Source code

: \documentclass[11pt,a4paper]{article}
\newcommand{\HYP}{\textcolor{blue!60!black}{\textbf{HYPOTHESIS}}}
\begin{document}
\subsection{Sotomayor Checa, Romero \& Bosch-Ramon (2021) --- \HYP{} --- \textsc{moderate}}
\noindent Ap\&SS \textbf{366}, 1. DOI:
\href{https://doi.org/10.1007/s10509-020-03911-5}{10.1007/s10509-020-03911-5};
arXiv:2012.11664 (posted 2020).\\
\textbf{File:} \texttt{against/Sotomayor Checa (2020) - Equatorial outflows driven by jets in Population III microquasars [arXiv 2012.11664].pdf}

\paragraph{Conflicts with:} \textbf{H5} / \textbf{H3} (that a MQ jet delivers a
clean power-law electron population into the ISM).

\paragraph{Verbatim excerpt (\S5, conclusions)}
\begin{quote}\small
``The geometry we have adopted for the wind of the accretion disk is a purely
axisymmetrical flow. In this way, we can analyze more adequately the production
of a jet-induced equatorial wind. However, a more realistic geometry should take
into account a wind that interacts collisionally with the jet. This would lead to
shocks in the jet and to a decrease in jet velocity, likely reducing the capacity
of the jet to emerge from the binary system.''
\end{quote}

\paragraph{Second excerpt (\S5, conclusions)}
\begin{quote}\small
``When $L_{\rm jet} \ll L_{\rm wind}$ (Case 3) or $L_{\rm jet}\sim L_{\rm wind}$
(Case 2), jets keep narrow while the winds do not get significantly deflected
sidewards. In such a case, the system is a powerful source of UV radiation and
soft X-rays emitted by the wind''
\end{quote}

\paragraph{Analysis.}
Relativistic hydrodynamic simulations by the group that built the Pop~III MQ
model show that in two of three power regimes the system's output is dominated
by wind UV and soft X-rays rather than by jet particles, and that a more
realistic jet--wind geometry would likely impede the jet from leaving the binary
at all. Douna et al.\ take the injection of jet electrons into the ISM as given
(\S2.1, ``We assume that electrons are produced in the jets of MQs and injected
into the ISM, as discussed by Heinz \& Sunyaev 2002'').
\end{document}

● ● ● ● ●

• Work to be completed
Look through the records and copy down every line that holds "Checa".

• Response box
\subsection{Sotomayor Checa, Romero \& Bosch-Ramon (2021) --- \HYP{} --- \textsc{moderate}}
\textbf{File:} \texttt{against/Sotomayor Checa (2020) - Equatorial outflows driven by jets in Population III microquasars [arXiv 2012.11664].pdf}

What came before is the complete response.